PETE BARTLETT: Capital investments are much more selective and scrutinised under multiple possible scenarios, including the worst-case business environment where only the most resilient projects survive. Once the projects are under way managing cash flow effectively is the greatest challenge in a volatile oil market. This calls for more disciplined budgeting, efficient operations and stricter financial control.
Multinational oil majors have for decades made active use of financial instruments, mitigating risk inherent in certain business environments, while also exploiting the potential that trading as a profit centre affords them. In recent years we have seen neighbouring national oil companies migrate away from their traditional business models.
Bapco also has a strategic commercialisation programme under way, which includes measures to develop infrastructure and skill sets in order to improve our competitiveness and extract greater value from our assets, location and flexibility.

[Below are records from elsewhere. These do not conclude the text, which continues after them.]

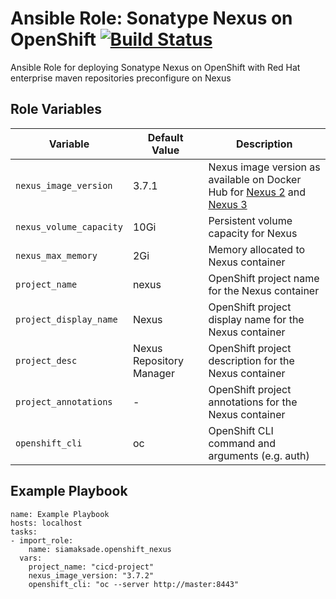 Ansible Role: Sonatype Nexus on OpenShift
[![Build Status](https://travis-ci.org/siamaksade/ansible-openshift-nexus.svg?branch=master)](https://travis-ci.org/siamaksade/ansible-openshift-nexus)
=========

Ansible Role for deploying Sonatype Nexus on OpenShift with Red Hat enterprise maven repositories preconfigure on Nexus


Role Variables
------------

|Variable               | Default Value            | Description   |
|-----------------------|--------------------------|---------------|
|`nexus_image_version`  | 3.7.1                    | Nexus image version as available on Docker Hub for [Nexus 2](https://hub.docker.com/r/sonatype/nexus/tags/) and [Nexus 3](https://hub.docker.com/r/sonatype/nexus3/tags) |
|`nexus_volume_capacity`| 10Gi                     | Persistent volume capacity for Nexus  |
|`nexus_max_memory`     | 2Gi                      | Memory allocated to Nexus container |
|`project_name`         | nexus                    | OpenShift project name for the Nexus container  |
|`project_display_name` | Nexus                    | OpenShift project display name for the Nexus container  |
|`project_desc`         | Nexus Repository Manager | OpenShift project description for the Nexus container |
|`project_annotations`  | -                        | OpenShift project annotations for the Nexus container |
|`openshift_cli`        | oc                       | OpenShift CLI command and arguments (e.g. auth)       | 


Example Playbook
------------

```
name: Example Playbook
hosts: localhost
tasks:
- import_role:
    name: siamaksade.openshift_nexus
  vars:
    project_name: "cicd-project"
    nexus_image_version: "3.7.2"
    openshift_cli: "oc --server http://master:8443"
```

To what extent have sector players consolidated in recent years, and how has this primed the industry as prices recover and stabilise?
BARTLETT: The duration and severity of the recent downturn in oil prices has changed the industry dramatically, with many companies cutting costs, adjusting their portfolios, restructuring and entering into joint ventures. Industry analysts report that the compound annual growth rate of new joint ventures formed in the downstream refining and chemicals industry has exceeded 20% per year since 2014.
In the upstream segment consolidation has significantly affected smaller independent companies in the US Permian Basin and other shale oil regions, where lower commodity prices have led to reduced sources of funding. Market analysts expect this financing squeeze to trigger a wave of mergers among these firms. This has also opened the door for oil majors to take up positions in shale oil, bringing more robust governance and financial discipline to the segment.
Overall, the oil industry is beginning to rethink its operating models with the future in mind. Responding to climate change is important for the sustainability of the sector, and requires strong leadership and collective action. With new capacity being streamed in the Middle East and Asia, there is evidence that the global refining industry is building resilience into its business models by diversifying its product offerings and growing increasingly complex. Industry experts predict that in the longer term, with the oil market tightening and remaining underinvested, oil prices will trend at acceptable levels to support the investment necessary to balance supply and demand.
How is the steadily diversifying nature of the region’s energy industry likely to affect hiring practices in the medium term?
BARTLETT: The global energy industry is challenged by its ability to attract suitable talent and retain its workforce to satisfy the requirements of an increasingly complex operating environment. This will be achieved by leveraging knowledge, skills and experience to add new competencies across the sector, assisted by the selective use of artificial intelligence.
The Bapco Modernisation Programme is the roadmap for the future of the company, but it is our workforce – more than 70% of which are Bahraini citizens – that will be instrumental in our expansion. In addition to training and development programmes, Bapco has recruited more than 500 new staff since 2016.
More strategically, four national initiatives are underway to train high school graduates interested in technical careers, and we have assessed 120 Bahraini nationals in an apprentice qualification programme.